Tecfidera Found in Breast Milk But Levels Appear Safe, Case Study Reports
Tecfidera (dimethyl fumarate) was detected in the breast milk of two women using the oral therapy to treat their multiple sclerosis, but at concentrations well below the “theoretical threshold of concern” for an infant, a case study reported.
According to its investigators, this is the first evidence of Tecfidera’s transfer to the breast milk of relapsing-remitting multiple sclerosis (RRMS) patients, and levels found there — even at peak concentration — were acceptably low and not accumulating, suggesting Tecfidera might be compatible with breastfeeding.
Larger and more extensive studies are needed for confirmation, they added.
The case study, “Dimethyl fumarate transfer into human milk,” was published in the journal Therapeutic Advances in Neurological Disorders.
Tecfidera, marketed by Biogen, is an oral medication that reduces MS exacerbations and flares by modulating the immune response. It is widely approved as a first-line treatment of RRMS, including across Europe, and for all relapsing forms of MS in the U.S.
Following intake, Tecfidera is metabolized into the active metabolite monomethyl fumarate (MMF). Its safety while breastfeeding and the risk of MMF transfer to the infant through breast milk are unknown, and patients taking Tecfidera are advised either to assess risks and benefits or to discontinue the therapy.
Researchers in Germany sought to determine if MMF is excreted into breast milk at a concentration harmful to the nursing infant.
Two RRMS patients, both breastfeeding mothers with the German MS and pregnancy registry, took part in their study. The women stopped breastfeeding when their disease required them to resume Tecfidera at a standard twice-daily oral dose of 240 mg.
They donated breast milk samples acquired through pumping. Samples were collected before the first Tecfidera dose in the postpartum period, and then repeatedly at eight days after restarting treatment at one, two, four, eight, and 12 hours after administration.
The first patient was a 35-year-old woman diagnosed with RRMS who restarted Tecfidera treatment after breastfeeding her daughter for almost six months.
An “MRI 6 months after delivery indicated new lesions, so she decided to wean her infant and restart oral Tecfidera (DMF) treatment. She continued to pump to retain her supply and donated milk samples for this study,” the researchers wrote.
The second patient, a 36-year-old with RRMS, breastfed her son for five months until new lesions were found and she restarted on Tecfidera.
Maximum MMF concentrations in milk varied between the two patients, with the first woman having considerably higher levels than the second — a maximum concentration of 11.23 ng/ml vs. 3.7 ng/ml — which the researchers associated to variability among patients. However, in both cases, peak MMF concentrations in breast milk was at two hours after Tecfidera treatment.
The average MMF concentration for each patient was used to calculate the relative infant dose (RID), which estimates the nursing infant’s drug exposure through breast milk.
At 12 hours post-treatment, the RID was 0.019% for patient 1 and 0.007% for patient 2. Both RID calculations were considerably under the 10% theoretical threshold of concern for exposure-related adverse events.
“This is the first study to demonstrate that MMF is transferred into human milk, with only limited exposure to an infant,” the researchers wrote. “These data provide valuable information, assisting neurologists and patients in their decision-making process regarding treatment during lactation.”
The team, however, emphasized that although the results are encouraging, they should be viewed with caution due to the small sample size and the lack of analysis of maternal plasma levels, another indicator of drug concentration in breastmilk.
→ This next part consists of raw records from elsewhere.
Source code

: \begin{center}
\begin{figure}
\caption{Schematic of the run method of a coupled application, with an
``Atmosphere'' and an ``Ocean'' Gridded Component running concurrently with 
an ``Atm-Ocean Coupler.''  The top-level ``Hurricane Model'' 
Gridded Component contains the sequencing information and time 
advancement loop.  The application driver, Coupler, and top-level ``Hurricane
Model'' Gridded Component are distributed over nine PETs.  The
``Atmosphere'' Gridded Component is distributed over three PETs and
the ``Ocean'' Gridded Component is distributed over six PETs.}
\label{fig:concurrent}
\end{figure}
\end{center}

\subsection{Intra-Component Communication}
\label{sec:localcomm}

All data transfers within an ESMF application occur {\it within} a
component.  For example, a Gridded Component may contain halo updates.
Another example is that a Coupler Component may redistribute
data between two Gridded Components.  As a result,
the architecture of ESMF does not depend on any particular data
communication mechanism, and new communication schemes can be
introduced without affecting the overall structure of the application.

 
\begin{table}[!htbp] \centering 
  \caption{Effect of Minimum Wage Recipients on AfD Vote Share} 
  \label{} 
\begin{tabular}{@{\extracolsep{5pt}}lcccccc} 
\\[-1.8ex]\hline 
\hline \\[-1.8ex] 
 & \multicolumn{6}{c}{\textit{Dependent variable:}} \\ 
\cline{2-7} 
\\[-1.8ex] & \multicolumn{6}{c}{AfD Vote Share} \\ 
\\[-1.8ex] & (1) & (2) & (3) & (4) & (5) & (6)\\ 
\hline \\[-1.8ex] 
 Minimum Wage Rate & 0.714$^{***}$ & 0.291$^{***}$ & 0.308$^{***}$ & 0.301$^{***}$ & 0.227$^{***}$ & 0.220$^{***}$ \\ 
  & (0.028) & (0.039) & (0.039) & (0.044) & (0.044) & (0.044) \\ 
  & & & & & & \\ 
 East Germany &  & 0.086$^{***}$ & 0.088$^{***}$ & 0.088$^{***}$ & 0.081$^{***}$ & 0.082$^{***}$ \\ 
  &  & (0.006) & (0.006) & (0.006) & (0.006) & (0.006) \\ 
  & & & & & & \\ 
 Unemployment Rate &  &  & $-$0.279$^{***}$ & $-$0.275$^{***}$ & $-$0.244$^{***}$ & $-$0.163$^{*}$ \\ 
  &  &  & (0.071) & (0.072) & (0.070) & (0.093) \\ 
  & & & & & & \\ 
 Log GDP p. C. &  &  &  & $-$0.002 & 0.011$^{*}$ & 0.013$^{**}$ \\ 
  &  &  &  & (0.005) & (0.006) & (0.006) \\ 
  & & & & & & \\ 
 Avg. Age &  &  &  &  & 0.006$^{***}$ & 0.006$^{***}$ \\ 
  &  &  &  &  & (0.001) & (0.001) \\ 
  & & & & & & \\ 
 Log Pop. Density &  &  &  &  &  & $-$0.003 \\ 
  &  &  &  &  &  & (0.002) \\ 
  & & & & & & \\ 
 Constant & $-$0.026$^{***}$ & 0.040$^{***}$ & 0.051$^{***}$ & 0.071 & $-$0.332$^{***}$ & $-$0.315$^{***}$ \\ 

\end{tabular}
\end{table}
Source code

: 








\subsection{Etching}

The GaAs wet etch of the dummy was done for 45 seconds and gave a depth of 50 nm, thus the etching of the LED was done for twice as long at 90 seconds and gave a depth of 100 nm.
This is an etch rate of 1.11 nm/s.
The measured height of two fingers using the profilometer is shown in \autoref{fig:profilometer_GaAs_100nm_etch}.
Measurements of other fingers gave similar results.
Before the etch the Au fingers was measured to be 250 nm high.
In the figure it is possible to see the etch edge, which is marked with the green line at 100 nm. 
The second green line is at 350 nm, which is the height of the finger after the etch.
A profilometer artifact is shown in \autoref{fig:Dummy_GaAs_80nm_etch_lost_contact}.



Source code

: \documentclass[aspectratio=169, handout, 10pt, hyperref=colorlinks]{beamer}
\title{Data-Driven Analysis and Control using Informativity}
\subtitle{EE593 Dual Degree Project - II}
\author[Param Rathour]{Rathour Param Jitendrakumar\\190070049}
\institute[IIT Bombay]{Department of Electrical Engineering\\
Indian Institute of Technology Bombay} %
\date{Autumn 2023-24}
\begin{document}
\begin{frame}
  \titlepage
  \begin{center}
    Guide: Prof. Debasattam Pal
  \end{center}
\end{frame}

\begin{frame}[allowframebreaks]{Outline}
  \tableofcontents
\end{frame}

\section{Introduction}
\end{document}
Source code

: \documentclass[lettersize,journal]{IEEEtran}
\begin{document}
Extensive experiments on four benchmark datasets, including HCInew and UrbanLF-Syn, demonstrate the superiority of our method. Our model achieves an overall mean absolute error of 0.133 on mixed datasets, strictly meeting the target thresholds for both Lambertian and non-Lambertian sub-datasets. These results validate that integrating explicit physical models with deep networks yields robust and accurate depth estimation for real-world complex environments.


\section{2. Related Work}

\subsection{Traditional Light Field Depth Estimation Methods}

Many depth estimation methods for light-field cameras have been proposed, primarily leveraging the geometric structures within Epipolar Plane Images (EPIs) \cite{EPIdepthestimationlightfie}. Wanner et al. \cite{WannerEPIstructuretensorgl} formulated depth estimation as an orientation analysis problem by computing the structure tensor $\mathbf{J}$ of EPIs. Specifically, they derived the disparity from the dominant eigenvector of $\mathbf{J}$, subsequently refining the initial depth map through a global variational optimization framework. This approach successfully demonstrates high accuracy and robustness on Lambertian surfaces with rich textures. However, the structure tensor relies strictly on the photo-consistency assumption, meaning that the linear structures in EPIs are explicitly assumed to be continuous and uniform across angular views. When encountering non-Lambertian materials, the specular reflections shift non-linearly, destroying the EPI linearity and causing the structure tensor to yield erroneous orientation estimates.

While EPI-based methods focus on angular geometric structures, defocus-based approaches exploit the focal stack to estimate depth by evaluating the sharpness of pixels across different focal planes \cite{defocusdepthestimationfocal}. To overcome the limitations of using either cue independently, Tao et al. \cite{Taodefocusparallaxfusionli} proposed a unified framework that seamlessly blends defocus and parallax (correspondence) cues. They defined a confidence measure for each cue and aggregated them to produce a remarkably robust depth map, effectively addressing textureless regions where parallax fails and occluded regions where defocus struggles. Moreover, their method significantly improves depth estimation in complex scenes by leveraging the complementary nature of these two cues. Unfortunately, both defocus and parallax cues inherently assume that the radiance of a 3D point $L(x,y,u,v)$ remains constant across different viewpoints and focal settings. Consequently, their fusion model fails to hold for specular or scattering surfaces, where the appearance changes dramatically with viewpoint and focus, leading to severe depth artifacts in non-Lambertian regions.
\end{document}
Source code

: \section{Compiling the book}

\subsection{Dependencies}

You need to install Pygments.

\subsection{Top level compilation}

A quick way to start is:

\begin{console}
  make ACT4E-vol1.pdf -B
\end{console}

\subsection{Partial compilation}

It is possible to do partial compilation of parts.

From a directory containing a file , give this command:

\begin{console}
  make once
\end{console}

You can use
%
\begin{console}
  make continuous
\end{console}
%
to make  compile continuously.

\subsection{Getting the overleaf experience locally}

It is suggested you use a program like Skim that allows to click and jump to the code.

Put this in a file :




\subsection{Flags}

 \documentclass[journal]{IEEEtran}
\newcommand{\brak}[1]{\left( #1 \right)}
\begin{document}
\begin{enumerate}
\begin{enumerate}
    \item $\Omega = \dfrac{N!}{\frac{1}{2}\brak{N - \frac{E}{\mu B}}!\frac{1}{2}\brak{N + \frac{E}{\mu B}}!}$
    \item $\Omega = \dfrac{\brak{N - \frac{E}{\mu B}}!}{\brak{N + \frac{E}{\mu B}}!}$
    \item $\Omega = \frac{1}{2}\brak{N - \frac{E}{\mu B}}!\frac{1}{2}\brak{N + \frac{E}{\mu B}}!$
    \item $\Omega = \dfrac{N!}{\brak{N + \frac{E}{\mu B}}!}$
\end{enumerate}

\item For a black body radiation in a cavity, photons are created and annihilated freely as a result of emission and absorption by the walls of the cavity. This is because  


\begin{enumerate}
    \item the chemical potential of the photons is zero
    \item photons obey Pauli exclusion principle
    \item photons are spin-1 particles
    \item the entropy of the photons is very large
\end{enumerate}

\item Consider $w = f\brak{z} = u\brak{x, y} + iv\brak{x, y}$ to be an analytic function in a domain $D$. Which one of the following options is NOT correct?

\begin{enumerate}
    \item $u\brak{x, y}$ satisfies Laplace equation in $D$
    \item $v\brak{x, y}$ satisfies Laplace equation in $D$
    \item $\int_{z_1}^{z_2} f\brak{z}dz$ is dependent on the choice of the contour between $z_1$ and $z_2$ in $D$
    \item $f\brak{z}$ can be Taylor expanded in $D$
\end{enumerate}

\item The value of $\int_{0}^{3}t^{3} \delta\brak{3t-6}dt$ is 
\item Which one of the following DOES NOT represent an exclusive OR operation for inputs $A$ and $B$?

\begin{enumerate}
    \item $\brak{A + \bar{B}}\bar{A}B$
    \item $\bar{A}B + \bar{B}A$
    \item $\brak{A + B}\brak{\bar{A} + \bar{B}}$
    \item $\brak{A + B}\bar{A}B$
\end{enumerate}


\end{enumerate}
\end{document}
The variability seen in MMF breast milk levels between these two women is also notable.
“Low RIDs alone should not be automatically interpreted as being absolutely safe,” the researchers wrote. “Many other factors such as oral bioavailability [the proportion entering blood circulation] of the drug, and its overt toxicity in milk should also be considered.”
Further and larger studies that included ” follow-up data on exposed breastfed infants are needed to confirm these findings,” the researchers concluded, “but our results suggest that DMF treatment might be compatible during lactation.”